For Muroti: A story set at a multiversal conference for instances of the same famous fictional crime-fighting duo from thirty-two different fanfictions, at which they have to find and subdue the pair from a grimdark AU who are trying to kill off the others, plus the original material and the thirty-two fanfictions for context.
For Zanmi: a series of short stories set on a Mars base, featuring a series of debates about how to prioritize various pieces of base infrastructure. The first entry ends after all arguments have been heard but right before the final votes are counted. The second entry in the series is set five years later and has two versions picking up after each possible decision with which the first one could have ended, each of which in turn ends with a vote; this goes on until the last one in the series is set on sixteen heavily diverged versions of the base.
For Avaker: a terraforming puzzle game in tabletop and PC formats, with rulesets for three in-system locations (Hotplanet, Redplanet, and Bigplanet-Icemoon) and four levels of extra rules that can be added for realism or removed for speed and simplicity, plus dramatic novelizations of a couple of narratively satisfying playthroughs.
For Penjaga: A series of novellas centered around a high school theatre club, featuring shifting friendships and romantic entanglements, conflicts over artistic vision, and subsets of the group playing surreal pranks on each other, some of which the reader isn't in on until they go off.

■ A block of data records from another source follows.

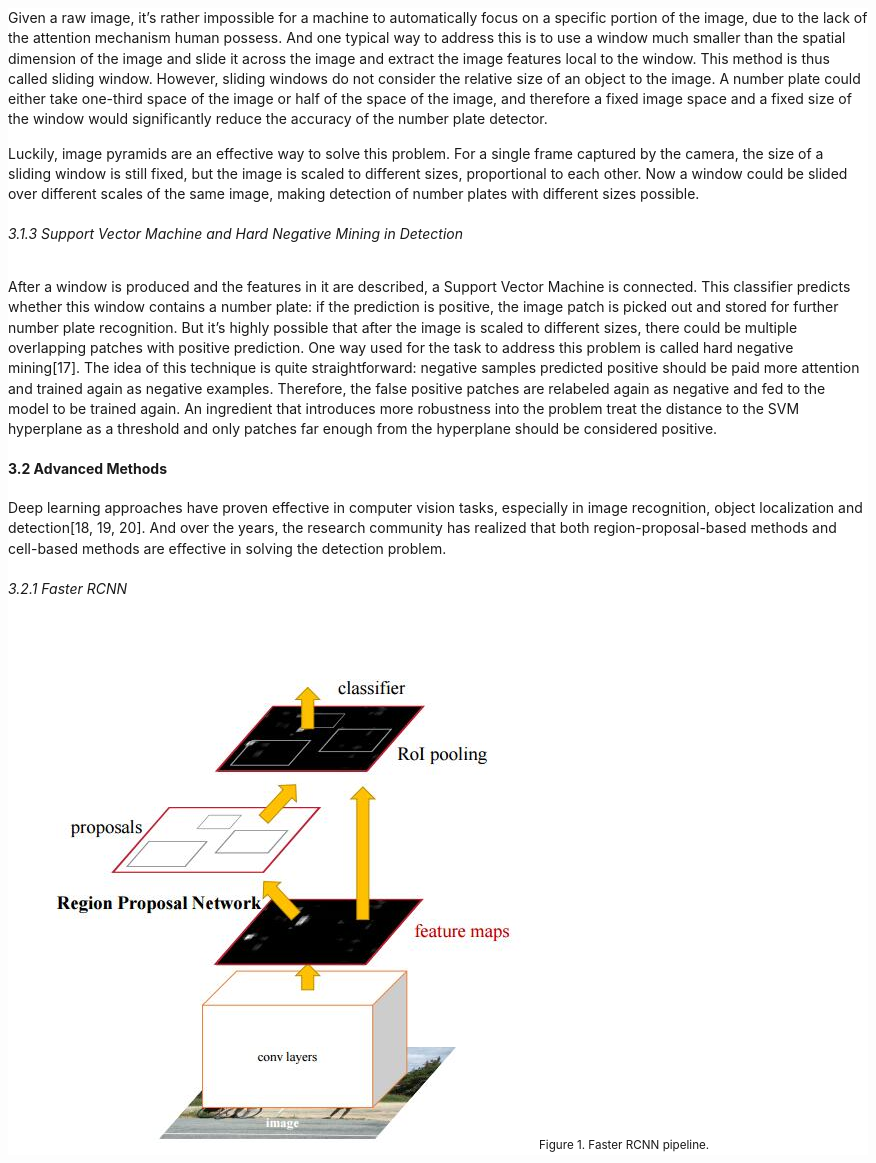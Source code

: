 Given a raw image, it’s rather impossible for a machine to automatically focus on a specific portion of the image, due to the lack of the attention mechanism human possess. And one typical way to address this is to use a window much smaller than the spatial dimension of the image and slide it across the image and extract the image features local to the window. This method is thus called sliding window. However, sliding windows do not consider the relative size of an object to the image. A number plate could either take one-third space of the image or half of the space of the image, and therefore a fixed image space and a fixed size of the window would significantly reduce the accuracy of the number plate detector.

Luckily, image pyramids are an effective way to solve this problem. For a single frame captured by the camera, the size of a sliding window is still fixed, but the image is scaled to different sizes, proportional to each other. Now a window could be slided over different scales of the same image, making detection of number plates with different sizes possible.

###### 3.1.3 Support Vector Machine and Hard Negative Mining in Detection

After a window is produced and the features in it are described, a Support Vector Machine is connected. This classifier predicts whether this window contains a number plate: if the prediction is positive, the image patch is picked out and stored for further number plate recognition. But it’s highly possible that after the image is scaled to different sizes, there could be multiple overlapping patches with positive prediction. One way used for the task to address this problem is called hard negative mining[17]. The idea of this technique is quite straightforward: negative samples predicted positive should be paid more attention and trained again as negative examples. Therefore, the false positive patches are relabeled again as negative and fed to the model to be trained again. An ingredient that introduces more robustness into the problem treat the distance to the SVM hyperplane as a threshold and only patches far enough from the hyperplane should be considered positive.

#### 3.2 Advanced Methods

Deep learning approaches have proven effective in computer vision tasks, especially in image recognition, object localization and detection[18, 19, 20]. And over the years, the research community has realized that both region-proposal-based methods and cell-based methods are effective in solving the detection problem.

###### 3.2.1 Faster RCNN

![Figure1](/img/in-post/ANPR/Figure1.jpg)
<small class="img-hint">Figure 1. Faster RCNN pipeline.</small>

Makoki: A translated historical drama from over five hundred years ago, set over five hundred years before that, in which the monarchs of two kingdoms marry for reasons of state, gradually fall in love, and then the political winds shift and the viewpoint character betrays and murders the love interest to ensure the security of the viewpoint character's kingdom. (The questioncurator includes a little note saying not to worry, this sort of thing is not how polities are run anymore.)
Also, Firstplanet would like to see whatever they think is best! If any of the probe crew has a favorite interest in a piece of fiction and wants new people to talk about it with, now is the time for shameless pitching!